** Material provided follows **

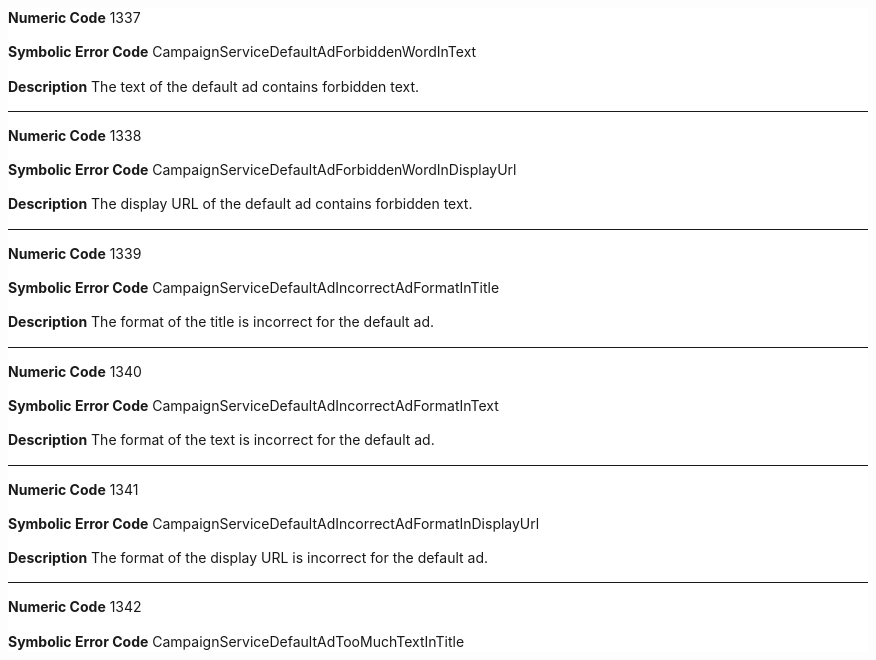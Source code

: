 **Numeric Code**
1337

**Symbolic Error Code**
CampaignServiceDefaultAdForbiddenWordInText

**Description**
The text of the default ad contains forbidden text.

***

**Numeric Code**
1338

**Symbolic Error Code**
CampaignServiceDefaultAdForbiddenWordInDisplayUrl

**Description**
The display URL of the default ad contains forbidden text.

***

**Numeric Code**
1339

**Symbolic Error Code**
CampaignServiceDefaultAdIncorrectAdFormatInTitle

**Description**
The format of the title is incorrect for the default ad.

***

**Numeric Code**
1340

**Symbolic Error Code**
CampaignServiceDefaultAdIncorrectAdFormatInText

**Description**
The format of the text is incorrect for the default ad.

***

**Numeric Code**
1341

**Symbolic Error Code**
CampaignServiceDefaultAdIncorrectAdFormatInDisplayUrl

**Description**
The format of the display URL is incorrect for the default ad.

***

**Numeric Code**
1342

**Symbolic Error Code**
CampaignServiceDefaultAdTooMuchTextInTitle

** End of Material provided **

§ What you have to do: Drop the pictures, then repeat the material word for word.

§ Result for this exercise:
Source code

: **Numeric Code**
1337

**Symbolic Error Code**
CampaignServiceDefaultAdForbiddenWordInText

**Description**
The text of the default ad contains forbidden text.

***

**Numeric Code**
1338

**Symbolic Error Code**
CampaignServiceDefaultAdForbiddenWordInDisplayUrl

**Description**
The display URL of the default ad contains forbidden text.

***

**Numeric Code**
1339

**Symbolic Error Code**
CampaignServiceDefaultAdIncorrectAdFormatInTitle

**Description**
The format of the title is incorrect for the default ad.

***

**Numeric Code**
1340

**Symbolic Error Code**
CampaignServiceDefaultAdIncorrectAdFormatInText

**Description**
The format of the text is incorrect for the default ad.

***

**Numeric Code**
1341

**Symbolic Error Code**
CampaignServiceDefaultAdIncorrectAdFormatInDisplayUrl

**Description**
The format of the display URL is incorrect for the default ad.

***

**Numeric Code**
1342

**Symbolic Error Code**
CampaignServiceDefaultAdTooMuchTextInTitle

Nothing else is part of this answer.